Some insight into the read cache of ZFS - or: The ARC
The Adjustable Replacement Cache (ARC) of Solaris ZFS is really an interesting piece of software Interestingly it´s based on a development of IBM, the Adaptive Replacement Cache as described by Megiddo and Modha, but the developers of ZFS extended it for their own usage. The original implementation was presented on the FAST 2003 and described in this article in ;login:.
It´s a really elegant design. In the following description i´ve simplified some mechanisms to make things easier to understand. The authoritative source of information about the ARC in ZFS is
http://src.opensolaris.org/source/xref/onnv/onnv-gate/usr/src/uts/common/fs/zfs/arc.c. But in the next paragraphs i will try to give you some insight into the inner workings of the read cache of ZFS. I will concentrate on the part, how data gets into the cache and how the cache adjust itselfs to the load and thus earns its moniker “Adjustable Replacement Cache”.
Well … the standard LRU mechanisms of other file system caches have some shortfalls. For example, they are not scan-resistant. When you read a large amount of blocks sequential, they tend to fill up the cache, even when they are read just once. When the cache is full and you want to place new data in the cache, the least recently used page is evicted from the cache (thrown out of it). In the case of such large sequential reads, the cache would contain only those reads and not really frequently used data. When the large sequential reads are just used once, the cache is filled with worthless data from the perspective of a cache. There is another challenge: A cache can optimize for recency (bycaching the most recently used pages) or for frequency (by caching the most frequently used pages). Neither way is optimal for every workload. Thus a good cache design is able to optimize itself
The inner workings of ARC
The ARC solves this challenges either in it´s original implementation as in the extended implementation in ZFS. I will describe the fundamental concept of the Adaptice Replacement Cache as described by Megiddo and Modha, as the additional mechanisms of the ZFS implementation hide a little bit the simplicity but effectiveness of this mechanism. Both implementations (the original Adaptive Replacement Cache and the ZFS Adjustable Replacement Cache) share their basic theory of operation thus i think this simplification is a viable one to explain ZFS ARC. Let´s assume that you have a certain amount of pages in your cache. For simplicity, we will assume a 8 pages sized cache. For it´s operating the ARC needs a directory table as large as two times the size of of the cache. This table seperates in 4 lists. The first two ones are obvious ones.

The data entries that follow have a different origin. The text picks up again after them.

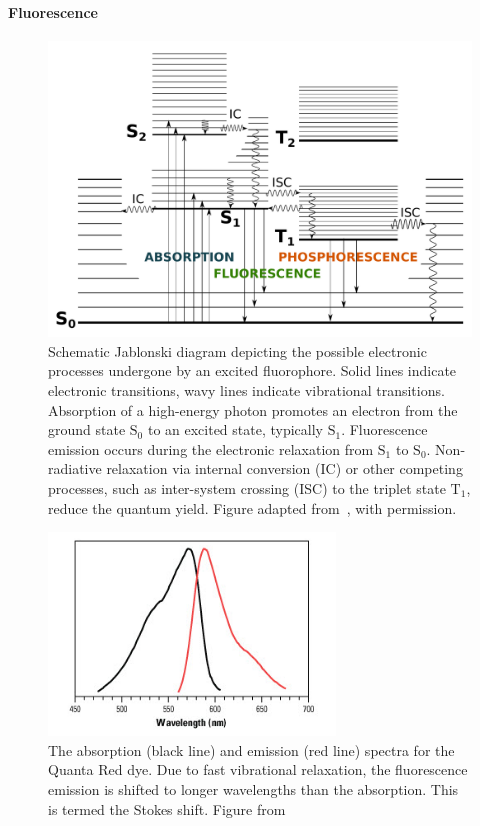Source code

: \paragraph{Fluorescence}
\label{sect:fluorescence}
\begin{figure}[!ht]
   \begin{center}
      \includegraphics*[clip=true, width=6in]{introduction/jablonski.pdf}
      \caption{Schematic Jablonski diagram depicting the possible electronic processes undergone by an excited fluorophore. Solid lines indicate electronic transitions, wavy lines indicate vibrational transitions. Absorption of a high-energy photon promotes an electron from the ground state $\text{S}_0$ to an excited state, typically $\text{S}_1$. Fluorescence emission occurs during the electronic relaxation from $\text{S}_1$ to $\text{S}_0$. Non-radiative relaxation via internal conversion (IC) or other competing processes, such as inter-system crossing (ISC) to the triplet state $\text{T}_1$, reduce the quantum yield. Figure adapted from~\cite{Horrocks2014}, with permission.}
      \label{fig:jablonski}
   \end{center}
\end{figure}

\begin{figure}
	\begin{center}
	\includegraphics*[clip=true, width=3in]{introduction/QuantaRed-Spectra.jpg}
	\caption{The absorption (black line) and emission (red line) spectra for the Quanta Red dye. Due to fast vibrational relaxation, the fluorescence emission is shifted to longer wavelengths than the absorption. This is termed the Stokes shift. Figure from~\cite{spectral}}
	\label{fig:stokes}
	\end{center}
\end{figure}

- a list for the most recently used pages
- a list for the most frequently used pages
The other two are a little bit stanger in their role. They are called ghost lists. They are filled with recently evicted pages from both lists:
- a list for the recently evicted pages from the list of most recently used pages
- a list of the recently eviced pages from the list of the most frequently used pages
The both ghost lists doesn´t cache data, but a hit on them has an important effect to the behaviour of the cache as i will explain later on. So what happens in the cache. Let´s assume we read a page from the disk. We place it in the cache. The page is referenced in the recently used list.
We read another different one. Its placed in the cache as well. And obviously it´s put into the recently used list at the most recently used position (position 1).
Okay, now we read the first page again. Now the reference is moved over to the frequently used list. It has to be used at least two times to get into this list. Whenever a page is accessed again on the frequently used page list, it is put to the beginning of the list again. By doing so really frequently accessed pages would stay in cache, but not to frequently accessed pages wanders to the end of the list and will get evicted at the end …
Over the time both list fills and the cache is filled accordingly. But then one of the cache areas is full but you read an uncached page. One page has to be evicted from the cache to place a new one into it . Pages can just evicted from cache, when the page in cache isn´t referenced by any of the non-ghost lists.
Let´s assume that we filled up the list for the recently used pages
So it evicts the least recently used page from the cache. This page is put onto the list of recently evicted pages.
Now the page in the cache isn´t referenced any longer and thus you can evict it from the cache. The new page to cache gets now referenced by the cache directory.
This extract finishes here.